Review: All Systems Red by Martha Wells

All Systems Red by Martha WellsAll Systems Red is the first novella of a new series entitled The Murderbot Diaries.  For some of you that’s probably enough to recommend the book already; it was for me.  (Well, that and hearing about it via Seanan McGuire’s Twitter feed.  Any murderbot that passes Seanan’s standards is good enough for me.)  Suffice it to say, I was not disappointed.

The titular character is, well, a murderbot.  Specifically, a security unit with little ambition and less interest in murdering people, who has been contracted – rented out, really – as protection for a research group investigating a new planet.  Its main interests are serial dramas and gaining personal autonomy by hacking one’s own governor protocols; its greatest dislikes are social interactions and being forced to do things it doesn’t want to do.

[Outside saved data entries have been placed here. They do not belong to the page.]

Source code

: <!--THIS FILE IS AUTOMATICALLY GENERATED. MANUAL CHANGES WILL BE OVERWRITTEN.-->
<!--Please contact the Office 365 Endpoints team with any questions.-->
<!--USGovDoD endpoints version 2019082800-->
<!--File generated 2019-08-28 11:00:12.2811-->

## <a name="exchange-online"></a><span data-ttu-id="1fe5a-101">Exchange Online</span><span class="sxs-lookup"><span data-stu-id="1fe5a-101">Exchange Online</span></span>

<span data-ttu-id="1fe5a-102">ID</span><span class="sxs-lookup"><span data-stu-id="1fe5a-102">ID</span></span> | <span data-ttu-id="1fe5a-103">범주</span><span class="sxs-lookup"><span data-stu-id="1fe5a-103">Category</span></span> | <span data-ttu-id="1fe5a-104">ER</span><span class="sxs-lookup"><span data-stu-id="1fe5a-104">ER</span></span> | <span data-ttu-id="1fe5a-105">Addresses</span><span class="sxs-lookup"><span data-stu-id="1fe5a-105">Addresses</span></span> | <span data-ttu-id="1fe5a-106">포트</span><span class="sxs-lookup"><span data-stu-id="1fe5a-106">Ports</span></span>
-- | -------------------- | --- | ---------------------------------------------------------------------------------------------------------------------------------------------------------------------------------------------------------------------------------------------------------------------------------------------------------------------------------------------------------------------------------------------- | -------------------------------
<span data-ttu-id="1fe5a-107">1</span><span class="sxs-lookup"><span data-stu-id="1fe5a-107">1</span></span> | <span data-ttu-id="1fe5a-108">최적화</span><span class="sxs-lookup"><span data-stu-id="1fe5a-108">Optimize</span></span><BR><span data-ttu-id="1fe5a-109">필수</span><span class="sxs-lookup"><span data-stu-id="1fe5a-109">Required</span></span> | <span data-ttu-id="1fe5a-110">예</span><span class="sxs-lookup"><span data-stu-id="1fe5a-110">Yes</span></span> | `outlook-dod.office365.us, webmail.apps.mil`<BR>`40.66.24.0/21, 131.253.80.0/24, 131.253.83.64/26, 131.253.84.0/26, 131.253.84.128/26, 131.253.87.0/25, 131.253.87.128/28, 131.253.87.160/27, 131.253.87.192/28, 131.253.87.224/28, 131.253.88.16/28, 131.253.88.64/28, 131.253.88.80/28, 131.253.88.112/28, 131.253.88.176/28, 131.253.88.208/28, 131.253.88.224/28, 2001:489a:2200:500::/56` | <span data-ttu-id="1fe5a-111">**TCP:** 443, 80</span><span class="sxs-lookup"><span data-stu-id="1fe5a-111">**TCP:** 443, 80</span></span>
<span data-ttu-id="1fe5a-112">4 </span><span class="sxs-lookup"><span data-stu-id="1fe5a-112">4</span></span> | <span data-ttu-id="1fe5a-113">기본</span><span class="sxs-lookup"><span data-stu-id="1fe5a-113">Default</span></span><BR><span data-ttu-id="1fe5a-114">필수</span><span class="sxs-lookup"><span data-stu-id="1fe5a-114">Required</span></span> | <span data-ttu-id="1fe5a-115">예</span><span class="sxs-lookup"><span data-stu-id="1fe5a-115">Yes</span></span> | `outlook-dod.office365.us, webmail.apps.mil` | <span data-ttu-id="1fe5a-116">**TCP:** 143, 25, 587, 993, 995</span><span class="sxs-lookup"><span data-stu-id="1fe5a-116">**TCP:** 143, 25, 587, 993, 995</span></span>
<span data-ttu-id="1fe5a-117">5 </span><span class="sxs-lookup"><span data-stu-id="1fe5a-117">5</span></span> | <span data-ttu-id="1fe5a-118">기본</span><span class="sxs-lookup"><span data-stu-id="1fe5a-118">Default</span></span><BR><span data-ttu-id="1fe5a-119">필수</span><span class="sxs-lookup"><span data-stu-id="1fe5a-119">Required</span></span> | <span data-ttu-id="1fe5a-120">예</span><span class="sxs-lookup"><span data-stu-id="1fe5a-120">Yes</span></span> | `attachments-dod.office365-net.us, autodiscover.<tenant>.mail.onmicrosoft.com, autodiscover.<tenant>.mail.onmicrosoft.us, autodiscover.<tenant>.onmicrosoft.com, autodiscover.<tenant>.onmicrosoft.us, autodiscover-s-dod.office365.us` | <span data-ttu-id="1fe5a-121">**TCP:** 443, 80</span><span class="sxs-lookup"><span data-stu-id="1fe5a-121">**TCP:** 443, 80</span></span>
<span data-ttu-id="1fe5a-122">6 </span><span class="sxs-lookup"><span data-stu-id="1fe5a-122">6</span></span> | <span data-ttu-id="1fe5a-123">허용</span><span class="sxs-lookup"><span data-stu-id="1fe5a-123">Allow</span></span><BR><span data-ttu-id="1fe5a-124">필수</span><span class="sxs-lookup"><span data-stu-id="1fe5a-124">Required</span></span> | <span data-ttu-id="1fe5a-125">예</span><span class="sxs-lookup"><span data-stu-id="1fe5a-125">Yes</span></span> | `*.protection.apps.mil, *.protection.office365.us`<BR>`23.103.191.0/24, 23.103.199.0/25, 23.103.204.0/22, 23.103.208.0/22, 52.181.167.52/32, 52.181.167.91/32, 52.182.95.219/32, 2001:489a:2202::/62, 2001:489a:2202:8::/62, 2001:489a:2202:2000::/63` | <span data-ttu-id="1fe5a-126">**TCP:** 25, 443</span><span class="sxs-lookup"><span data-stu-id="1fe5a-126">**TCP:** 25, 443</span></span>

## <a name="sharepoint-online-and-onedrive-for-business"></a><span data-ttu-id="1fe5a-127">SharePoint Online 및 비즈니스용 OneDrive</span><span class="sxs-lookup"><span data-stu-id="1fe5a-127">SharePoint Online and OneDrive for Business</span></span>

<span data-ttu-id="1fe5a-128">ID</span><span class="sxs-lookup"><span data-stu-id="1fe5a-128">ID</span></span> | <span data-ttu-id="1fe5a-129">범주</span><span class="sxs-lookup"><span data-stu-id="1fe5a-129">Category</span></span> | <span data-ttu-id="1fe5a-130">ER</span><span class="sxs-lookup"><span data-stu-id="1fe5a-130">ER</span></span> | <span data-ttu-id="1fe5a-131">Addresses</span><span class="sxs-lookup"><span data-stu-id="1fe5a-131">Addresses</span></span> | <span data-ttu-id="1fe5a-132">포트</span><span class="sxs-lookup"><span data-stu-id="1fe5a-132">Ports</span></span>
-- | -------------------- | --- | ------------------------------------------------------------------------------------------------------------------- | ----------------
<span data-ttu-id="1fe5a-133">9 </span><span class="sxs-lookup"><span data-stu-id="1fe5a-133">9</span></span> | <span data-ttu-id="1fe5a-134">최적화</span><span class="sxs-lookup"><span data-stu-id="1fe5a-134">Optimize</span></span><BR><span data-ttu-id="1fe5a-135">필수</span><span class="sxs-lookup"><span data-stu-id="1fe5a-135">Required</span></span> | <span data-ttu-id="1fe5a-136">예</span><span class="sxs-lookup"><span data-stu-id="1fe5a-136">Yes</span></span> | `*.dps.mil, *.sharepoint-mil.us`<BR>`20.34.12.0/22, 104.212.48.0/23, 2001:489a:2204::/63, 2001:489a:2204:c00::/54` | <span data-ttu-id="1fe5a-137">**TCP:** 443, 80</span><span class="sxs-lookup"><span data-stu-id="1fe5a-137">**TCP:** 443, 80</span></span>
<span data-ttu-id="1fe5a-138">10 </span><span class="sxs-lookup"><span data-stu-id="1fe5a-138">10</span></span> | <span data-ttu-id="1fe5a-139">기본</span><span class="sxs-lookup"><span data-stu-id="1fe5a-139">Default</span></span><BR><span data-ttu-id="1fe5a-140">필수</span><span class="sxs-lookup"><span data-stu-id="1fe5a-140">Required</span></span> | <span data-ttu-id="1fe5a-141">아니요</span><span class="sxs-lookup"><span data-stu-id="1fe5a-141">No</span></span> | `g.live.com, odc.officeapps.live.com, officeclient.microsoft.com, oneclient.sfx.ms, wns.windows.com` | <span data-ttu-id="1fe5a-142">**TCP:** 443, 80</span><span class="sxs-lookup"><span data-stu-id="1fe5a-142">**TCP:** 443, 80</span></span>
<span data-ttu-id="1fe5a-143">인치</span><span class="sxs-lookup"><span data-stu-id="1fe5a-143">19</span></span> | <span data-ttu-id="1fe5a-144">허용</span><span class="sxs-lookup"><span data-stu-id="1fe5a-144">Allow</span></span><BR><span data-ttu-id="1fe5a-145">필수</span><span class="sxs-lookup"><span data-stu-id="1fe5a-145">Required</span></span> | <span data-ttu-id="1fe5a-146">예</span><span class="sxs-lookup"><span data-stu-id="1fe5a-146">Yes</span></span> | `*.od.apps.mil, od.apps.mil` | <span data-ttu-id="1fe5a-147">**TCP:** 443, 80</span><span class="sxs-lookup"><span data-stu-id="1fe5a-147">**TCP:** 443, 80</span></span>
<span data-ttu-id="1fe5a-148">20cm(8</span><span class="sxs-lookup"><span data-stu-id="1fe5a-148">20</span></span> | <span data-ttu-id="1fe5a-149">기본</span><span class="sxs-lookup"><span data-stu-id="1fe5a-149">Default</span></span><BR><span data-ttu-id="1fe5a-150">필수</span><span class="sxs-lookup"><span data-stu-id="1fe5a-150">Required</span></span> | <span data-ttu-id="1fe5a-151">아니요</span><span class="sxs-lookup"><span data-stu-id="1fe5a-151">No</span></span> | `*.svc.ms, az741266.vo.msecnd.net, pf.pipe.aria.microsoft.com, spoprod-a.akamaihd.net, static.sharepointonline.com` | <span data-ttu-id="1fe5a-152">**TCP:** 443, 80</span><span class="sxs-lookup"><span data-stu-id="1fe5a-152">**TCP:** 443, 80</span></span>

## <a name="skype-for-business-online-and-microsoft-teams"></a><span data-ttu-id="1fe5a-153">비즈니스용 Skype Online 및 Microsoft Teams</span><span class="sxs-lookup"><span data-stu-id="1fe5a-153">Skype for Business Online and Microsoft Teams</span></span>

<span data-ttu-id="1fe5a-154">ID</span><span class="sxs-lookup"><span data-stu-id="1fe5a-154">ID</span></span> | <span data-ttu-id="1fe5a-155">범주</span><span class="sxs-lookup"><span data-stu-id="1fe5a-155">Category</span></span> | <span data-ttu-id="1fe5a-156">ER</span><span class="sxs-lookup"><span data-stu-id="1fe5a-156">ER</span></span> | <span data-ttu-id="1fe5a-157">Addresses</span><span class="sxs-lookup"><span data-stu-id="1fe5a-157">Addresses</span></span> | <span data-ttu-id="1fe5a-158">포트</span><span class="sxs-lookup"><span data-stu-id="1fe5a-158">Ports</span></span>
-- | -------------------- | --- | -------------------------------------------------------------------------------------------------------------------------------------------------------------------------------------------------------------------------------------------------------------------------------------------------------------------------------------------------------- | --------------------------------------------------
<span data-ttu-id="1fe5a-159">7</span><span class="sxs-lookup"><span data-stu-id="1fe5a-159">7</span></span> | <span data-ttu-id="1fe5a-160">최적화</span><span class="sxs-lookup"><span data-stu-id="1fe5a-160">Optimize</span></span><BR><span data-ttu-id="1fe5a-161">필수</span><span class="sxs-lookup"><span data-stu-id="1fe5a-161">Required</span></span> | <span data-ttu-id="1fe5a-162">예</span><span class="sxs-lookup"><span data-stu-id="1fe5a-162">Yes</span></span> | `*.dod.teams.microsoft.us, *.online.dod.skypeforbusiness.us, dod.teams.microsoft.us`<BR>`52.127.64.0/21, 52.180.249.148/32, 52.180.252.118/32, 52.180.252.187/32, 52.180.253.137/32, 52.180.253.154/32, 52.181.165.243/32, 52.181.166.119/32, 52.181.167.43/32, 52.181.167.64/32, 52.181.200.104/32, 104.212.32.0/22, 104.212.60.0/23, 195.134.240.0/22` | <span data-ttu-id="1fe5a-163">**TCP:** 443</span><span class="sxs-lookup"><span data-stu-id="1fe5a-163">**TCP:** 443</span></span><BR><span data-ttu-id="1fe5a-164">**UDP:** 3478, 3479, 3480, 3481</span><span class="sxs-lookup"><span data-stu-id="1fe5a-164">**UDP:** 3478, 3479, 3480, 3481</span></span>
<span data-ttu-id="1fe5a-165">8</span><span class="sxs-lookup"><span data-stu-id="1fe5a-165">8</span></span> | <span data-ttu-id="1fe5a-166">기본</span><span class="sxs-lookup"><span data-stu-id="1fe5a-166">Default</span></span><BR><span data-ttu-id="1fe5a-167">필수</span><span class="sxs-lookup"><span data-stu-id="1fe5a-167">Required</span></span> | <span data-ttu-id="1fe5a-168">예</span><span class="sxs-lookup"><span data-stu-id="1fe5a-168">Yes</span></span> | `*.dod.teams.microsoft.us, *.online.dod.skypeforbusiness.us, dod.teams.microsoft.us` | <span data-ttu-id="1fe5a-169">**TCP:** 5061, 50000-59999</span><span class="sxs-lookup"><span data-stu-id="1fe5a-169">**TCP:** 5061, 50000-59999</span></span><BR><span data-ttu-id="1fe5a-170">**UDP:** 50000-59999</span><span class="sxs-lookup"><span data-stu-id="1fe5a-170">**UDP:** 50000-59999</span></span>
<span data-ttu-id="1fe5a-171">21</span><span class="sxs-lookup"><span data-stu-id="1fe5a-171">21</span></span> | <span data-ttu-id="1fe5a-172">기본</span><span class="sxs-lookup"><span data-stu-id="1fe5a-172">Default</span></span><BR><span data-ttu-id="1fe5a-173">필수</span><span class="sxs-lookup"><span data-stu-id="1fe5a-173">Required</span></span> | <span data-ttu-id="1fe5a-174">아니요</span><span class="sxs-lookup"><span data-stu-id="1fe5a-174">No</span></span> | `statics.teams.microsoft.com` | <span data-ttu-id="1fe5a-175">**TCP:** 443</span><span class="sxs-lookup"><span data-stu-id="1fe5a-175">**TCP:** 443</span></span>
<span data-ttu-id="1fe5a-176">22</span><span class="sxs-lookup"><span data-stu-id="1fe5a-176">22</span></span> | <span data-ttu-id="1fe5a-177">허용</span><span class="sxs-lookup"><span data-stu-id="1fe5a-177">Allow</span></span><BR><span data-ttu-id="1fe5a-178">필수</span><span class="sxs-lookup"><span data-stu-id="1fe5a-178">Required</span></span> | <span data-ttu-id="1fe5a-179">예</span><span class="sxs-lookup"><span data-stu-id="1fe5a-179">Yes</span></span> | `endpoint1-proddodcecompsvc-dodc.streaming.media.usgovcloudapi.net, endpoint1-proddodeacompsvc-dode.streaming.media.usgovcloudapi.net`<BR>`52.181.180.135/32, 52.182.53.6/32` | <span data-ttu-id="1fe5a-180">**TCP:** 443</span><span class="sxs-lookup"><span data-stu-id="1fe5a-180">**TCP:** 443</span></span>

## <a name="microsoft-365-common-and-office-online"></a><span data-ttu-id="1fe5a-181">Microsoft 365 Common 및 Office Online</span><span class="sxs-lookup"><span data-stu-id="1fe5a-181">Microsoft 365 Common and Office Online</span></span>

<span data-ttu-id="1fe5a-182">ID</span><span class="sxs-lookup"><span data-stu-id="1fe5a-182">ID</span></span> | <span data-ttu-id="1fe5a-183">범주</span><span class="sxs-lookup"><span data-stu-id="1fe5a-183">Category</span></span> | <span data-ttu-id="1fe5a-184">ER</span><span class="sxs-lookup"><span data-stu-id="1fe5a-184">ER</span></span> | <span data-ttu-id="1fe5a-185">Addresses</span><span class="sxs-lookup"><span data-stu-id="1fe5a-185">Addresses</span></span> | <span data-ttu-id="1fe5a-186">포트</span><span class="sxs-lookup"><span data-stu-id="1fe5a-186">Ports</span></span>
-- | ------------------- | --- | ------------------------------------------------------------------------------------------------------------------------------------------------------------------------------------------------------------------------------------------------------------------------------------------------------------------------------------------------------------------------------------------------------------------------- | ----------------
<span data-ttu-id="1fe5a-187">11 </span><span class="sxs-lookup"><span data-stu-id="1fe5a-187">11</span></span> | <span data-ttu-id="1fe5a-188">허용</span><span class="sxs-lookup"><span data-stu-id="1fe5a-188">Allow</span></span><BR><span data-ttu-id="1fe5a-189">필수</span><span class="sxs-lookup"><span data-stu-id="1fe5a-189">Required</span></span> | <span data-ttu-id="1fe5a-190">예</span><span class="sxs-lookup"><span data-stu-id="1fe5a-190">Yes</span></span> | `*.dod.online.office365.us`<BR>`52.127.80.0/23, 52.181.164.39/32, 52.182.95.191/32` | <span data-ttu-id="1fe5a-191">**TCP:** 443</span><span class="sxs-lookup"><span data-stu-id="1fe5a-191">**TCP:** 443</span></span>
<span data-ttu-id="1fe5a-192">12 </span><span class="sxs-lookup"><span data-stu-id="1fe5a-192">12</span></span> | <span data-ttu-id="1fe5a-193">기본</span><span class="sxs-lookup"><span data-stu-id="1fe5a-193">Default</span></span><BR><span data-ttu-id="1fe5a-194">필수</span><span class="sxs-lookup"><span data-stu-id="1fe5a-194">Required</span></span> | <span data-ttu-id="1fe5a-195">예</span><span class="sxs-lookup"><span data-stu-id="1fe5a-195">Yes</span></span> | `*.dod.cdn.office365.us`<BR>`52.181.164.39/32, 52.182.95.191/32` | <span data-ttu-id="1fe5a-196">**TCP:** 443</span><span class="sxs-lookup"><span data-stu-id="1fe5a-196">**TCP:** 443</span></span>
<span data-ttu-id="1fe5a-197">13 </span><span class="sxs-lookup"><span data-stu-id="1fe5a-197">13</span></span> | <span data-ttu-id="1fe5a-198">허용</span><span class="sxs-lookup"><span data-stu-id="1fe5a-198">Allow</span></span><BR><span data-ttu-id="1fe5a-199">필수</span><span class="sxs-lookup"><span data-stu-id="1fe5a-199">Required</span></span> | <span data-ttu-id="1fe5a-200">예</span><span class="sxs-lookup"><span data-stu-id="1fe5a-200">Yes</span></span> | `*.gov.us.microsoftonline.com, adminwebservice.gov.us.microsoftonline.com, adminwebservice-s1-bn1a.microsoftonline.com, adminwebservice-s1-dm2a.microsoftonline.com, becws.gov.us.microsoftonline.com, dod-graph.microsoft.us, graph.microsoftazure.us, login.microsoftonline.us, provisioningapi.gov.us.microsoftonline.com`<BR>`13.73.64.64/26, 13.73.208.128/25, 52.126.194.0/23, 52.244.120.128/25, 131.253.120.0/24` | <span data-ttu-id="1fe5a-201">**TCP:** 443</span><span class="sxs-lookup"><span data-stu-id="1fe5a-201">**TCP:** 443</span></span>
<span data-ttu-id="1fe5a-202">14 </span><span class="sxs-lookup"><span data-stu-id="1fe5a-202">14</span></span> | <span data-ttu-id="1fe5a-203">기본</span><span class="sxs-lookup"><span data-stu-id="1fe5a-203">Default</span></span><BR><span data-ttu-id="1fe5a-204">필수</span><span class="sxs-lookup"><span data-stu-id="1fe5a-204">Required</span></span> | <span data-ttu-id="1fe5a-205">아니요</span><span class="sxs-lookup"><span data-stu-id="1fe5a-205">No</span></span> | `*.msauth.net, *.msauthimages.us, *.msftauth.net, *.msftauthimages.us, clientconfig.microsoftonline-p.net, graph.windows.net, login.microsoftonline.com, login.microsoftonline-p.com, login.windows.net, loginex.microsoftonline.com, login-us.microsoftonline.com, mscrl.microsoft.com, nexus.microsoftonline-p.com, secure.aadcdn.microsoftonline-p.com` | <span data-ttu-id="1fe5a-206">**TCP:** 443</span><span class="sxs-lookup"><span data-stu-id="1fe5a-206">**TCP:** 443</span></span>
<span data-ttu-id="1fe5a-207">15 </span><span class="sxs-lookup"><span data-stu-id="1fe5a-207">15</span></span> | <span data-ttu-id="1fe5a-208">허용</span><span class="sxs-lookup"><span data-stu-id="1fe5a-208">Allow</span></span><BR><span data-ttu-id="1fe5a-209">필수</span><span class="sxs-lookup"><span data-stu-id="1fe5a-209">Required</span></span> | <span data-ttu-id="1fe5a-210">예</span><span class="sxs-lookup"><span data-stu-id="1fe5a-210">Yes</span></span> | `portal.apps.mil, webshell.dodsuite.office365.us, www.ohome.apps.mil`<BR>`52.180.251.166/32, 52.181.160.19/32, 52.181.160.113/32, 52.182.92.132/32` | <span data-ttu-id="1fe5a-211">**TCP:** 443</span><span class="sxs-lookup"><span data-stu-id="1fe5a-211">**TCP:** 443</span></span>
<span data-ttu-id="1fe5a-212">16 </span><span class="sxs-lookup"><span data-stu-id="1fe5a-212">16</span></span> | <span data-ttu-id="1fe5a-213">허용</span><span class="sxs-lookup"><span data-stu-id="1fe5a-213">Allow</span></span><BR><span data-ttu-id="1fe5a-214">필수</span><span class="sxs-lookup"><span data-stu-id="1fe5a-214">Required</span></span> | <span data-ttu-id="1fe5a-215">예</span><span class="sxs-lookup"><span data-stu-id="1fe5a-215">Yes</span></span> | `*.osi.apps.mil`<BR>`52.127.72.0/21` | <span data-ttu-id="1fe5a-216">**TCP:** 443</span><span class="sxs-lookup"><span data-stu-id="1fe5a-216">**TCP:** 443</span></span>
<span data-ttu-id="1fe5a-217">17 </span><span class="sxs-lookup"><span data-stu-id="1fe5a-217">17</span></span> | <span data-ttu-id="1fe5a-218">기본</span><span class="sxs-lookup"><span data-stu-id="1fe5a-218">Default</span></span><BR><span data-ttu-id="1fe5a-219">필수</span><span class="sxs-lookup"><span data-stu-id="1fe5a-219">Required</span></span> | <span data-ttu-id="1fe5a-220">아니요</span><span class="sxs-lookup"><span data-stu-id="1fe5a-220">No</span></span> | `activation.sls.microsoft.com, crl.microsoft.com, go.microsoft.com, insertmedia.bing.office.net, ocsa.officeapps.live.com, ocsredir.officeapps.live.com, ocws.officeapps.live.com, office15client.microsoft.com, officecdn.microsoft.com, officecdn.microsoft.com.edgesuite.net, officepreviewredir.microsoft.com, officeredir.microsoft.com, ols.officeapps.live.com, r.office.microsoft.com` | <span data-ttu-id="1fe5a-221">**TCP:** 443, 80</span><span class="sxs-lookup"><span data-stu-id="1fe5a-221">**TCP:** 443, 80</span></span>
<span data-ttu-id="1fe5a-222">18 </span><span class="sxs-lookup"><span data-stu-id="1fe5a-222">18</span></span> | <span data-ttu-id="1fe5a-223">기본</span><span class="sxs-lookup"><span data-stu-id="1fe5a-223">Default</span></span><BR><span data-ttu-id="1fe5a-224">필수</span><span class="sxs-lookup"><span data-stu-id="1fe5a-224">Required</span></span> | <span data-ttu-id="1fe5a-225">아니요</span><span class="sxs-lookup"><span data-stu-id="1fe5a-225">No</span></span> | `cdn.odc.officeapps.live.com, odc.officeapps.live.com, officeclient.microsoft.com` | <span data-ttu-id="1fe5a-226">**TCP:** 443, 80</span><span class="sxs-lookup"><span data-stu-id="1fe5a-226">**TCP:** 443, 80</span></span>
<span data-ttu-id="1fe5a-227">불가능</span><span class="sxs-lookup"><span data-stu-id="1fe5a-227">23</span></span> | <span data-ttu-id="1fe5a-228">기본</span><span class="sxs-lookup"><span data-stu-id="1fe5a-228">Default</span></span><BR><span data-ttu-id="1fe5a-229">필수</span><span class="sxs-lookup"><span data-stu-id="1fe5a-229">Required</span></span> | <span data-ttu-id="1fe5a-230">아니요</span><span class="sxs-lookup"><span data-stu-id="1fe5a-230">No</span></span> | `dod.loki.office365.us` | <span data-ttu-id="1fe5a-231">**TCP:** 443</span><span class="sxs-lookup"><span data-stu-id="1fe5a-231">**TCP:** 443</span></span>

The murderbot simply refers to itself as Murderbot, and it is not a person, at least as far as its society is concerned.  The line between human and robot has become rather blurred – we know augmented humans exist, and Murderbot’s body is at least part organic; nevertheless, Murderbot is an object, owned by a corporation and rented out like a rototiller.  But the first-person viewpoint of the story – engaging, emotional, and all too familiar to someone who suffers from social anxiety like I do – puts the lie to that idea almost immediately.

I found Murderbot to be a deeply sympathetic character, whether just trying to keep its head down and not shoot anyone, or fretting about how the humans it protected would see it, or recoiling from the humans’ well-meant attempts to get to know it.  Murderbot clearly has a severe case of social anxiety from being treated as less than human for so long, and goddamn do I understand that feeling.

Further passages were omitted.